So how did Noom’s predicted rate of weight loss qualify as “slow and steady”? I discovered that weight loss speed was set to “cheetah” in the app settings. When I changed it to “tortoise,” my allowed calories increased, but I received no alerts that I would no longer reach my “goal” in eight months.

Ditching science for beliefs

Noom heavily promotes its “psychology-based approach,” but the daily short articles on the app are nothing revolutionary. The information is pretty generic and nothing you couldn’t find many other places. The graphics are cute, though.

What disturbed me is the heavy-handed use of the word “believe.” A quiz on Day 1 asks, “What’s the best way to reach your weight loss goals with Noom?” The correct answer? “Simply believe,” because, “If you believe you will reach your goals, you will; if you don’t, you won’t.” This certainly gives the company a convenient out: “You didn’t lose weight on our program? It must be because you didn’t really believe that you could.”

I agree that for things that are technically achievable, not believing you can do it can become a self-defeating prophecy. But that doesn’t mean you can achieve anything because you believe you can. I can’t jump 10 feet in the air, but it’s not because I don’t believe I can. There’s this pesky little thing called gravity.

The reason that most people who intentionally lose weight gain some, most, or all of that weight back within five years — sometimes ending up at a higher weight than they started at — isn’t because they don’t believe, it’s because of basic human physiology. If you are taking in too little energy (because that’s what calories are) your body will become more efficient (your metabolism slows down) to survive on less fuel, and your appetite increases as your body silently screams, “Feed me!” You can’t “Little Engine That Could” your way to long-term weight suppression.

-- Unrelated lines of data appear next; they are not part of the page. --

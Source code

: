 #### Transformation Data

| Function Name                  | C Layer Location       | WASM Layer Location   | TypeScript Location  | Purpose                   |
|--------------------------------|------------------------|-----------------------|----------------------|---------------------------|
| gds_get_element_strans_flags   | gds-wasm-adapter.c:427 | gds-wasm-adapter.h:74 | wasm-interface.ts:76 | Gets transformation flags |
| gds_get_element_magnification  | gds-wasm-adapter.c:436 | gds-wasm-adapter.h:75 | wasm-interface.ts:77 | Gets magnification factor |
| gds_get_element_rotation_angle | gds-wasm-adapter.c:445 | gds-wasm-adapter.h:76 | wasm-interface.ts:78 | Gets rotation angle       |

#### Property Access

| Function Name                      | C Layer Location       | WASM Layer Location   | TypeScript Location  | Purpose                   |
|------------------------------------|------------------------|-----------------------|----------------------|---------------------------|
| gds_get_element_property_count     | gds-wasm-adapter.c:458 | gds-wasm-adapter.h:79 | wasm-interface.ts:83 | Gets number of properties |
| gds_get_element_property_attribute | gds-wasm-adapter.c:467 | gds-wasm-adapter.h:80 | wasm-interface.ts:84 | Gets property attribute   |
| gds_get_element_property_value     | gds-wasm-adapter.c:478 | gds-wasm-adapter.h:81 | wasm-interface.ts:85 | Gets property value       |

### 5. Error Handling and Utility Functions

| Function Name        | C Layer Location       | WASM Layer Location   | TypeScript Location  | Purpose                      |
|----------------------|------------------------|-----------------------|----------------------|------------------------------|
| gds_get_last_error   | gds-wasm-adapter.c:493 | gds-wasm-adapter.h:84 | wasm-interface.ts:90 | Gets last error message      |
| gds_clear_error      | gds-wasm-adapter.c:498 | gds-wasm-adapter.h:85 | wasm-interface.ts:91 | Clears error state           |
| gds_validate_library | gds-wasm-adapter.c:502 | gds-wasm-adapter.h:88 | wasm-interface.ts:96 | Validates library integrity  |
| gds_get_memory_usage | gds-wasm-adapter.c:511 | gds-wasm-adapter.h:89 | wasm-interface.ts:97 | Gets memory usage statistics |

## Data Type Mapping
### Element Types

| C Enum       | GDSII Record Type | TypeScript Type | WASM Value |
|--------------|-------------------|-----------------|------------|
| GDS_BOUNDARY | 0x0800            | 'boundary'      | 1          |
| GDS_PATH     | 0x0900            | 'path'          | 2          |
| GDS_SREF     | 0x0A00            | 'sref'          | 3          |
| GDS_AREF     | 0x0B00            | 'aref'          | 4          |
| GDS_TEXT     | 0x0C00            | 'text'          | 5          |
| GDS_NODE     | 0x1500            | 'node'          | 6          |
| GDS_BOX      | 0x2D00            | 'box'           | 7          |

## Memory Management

Of course, the motivational rhetoric is about weight loss, not sustainable weight maintenance. Noom heavily promotes a 2016 study of 36,000 participants who used the app consistently for at least six months — a fraction of the more than 10 million people who had downloaded the Noom app at the time of data collection. The study found that 77% of these participants lost weight while using the app, but there’s no record of what happened after that for 21,000 participants. As for 15,000 participants who were followed longer than six months, only 23% lost at least 5% of their starting weight and kept it off — 10% of the original 36,000. That paints a very different picture.